Longitudinal data occur frequently in practice where measurements are collected from subjects over time with an aim to understand the dependence mechanisms among these measurements. A major challenge in longitudinal data analysis is the presence of a complex dependence structure due to both between and within individual heterogeneity. This thesis develops new statistical methodologies that incorporate potential heterogeneity in the dependence structure in various longitudinal data problems.

In the first part, we introduce a D-vine copula-based heterogeneous dependence model which provides a flexible representation of time-heterogeneous dependence in univariate longitudinal data with a continuous outcome. The proposed model allows for time adjustment in the dependence structure of unequally spaced and potentially unbalanced longitudinal data. We show that the proposed approach offers flexibility over its time-homogeneous counterparts as well as allows for parsimonious model specifications at the tree or vine level for a given D-vine structure. The performances of the time-heterogeneous D-vine copula models are evaluated through simulation studies and by real data from the Manitoba Follow-up Study.

In the second part, we propose an approach to incorporate potential heterogeneity in the random effects covariance matrix in longitudinal data with missing responses and mismeasured covariates. The proposed approach uses a modified Cholesky decomposition and allows the random effects covariance matrix to depend on covariates. This decomposition provides an unconstrained and statistically meaningful reparameterization of the random effect covariance matrix which can be modeled without the concern of positive definiteness of the resulting estimators. The performance of the proposed approach is evaluated through simulation studies and is demonstrated using longitudinal data from Framingham Heart Study.
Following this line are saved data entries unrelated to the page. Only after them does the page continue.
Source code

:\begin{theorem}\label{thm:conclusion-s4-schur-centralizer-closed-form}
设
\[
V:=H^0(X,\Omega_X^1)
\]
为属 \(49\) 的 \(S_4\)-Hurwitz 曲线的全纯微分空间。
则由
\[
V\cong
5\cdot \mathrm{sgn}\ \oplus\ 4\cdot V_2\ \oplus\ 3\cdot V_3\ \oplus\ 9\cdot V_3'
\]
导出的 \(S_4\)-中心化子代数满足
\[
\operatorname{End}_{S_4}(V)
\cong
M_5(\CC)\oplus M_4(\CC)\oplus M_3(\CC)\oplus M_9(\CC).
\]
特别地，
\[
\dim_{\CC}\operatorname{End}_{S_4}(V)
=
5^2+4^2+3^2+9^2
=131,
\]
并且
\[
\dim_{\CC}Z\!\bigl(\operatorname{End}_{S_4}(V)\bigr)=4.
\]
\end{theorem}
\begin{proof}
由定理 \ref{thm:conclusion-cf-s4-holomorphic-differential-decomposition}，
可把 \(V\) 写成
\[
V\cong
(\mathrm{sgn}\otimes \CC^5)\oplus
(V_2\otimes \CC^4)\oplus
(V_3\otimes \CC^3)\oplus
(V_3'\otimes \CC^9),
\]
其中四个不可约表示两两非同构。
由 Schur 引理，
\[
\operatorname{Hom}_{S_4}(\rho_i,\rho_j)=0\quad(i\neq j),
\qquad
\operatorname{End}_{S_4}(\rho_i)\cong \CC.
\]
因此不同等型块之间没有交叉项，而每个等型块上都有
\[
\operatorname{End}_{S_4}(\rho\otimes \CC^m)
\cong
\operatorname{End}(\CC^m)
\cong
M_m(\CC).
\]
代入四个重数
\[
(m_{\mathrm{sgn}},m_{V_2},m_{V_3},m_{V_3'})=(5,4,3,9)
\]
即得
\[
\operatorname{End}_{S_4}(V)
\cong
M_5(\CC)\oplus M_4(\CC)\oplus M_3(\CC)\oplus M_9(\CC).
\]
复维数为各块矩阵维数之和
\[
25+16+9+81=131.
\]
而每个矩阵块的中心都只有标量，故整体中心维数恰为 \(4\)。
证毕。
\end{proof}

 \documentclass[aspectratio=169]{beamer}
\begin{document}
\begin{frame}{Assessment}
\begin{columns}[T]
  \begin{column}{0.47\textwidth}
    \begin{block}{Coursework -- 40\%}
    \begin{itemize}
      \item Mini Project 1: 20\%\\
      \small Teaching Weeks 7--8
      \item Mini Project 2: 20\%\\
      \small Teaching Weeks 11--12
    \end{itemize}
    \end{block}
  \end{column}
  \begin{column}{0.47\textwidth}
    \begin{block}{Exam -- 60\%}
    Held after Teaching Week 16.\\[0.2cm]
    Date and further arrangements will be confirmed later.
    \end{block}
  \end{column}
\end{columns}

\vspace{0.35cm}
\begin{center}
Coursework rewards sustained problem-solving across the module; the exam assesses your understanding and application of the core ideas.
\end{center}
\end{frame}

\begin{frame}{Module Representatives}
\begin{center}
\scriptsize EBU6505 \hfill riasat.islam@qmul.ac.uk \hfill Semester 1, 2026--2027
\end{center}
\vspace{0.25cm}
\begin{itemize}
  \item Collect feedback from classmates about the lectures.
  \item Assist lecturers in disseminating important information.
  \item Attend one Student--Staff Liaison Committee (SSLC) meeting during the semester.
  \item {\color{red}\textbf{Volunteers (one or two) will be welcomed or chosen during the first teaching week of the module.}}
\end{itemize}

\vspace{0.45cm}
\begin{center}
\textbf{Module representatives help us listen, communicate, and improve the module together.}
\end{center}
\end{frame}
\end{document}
In the last part, we review two major statistical models for longitudinal functional data that are spatially correlated and propose a computationally efficient modeling approach by incorporating a spatio-temporal dependence structure in the error process. Numerical experiments are conducted to compare these models and to investigate the impact of ignoring spatial correlation on prediction performance. We discuss the limitations of these models and outline future directions to develop flexible models that can incorporate potential heterogeneity in the dependence structure of spatial longitudinal data.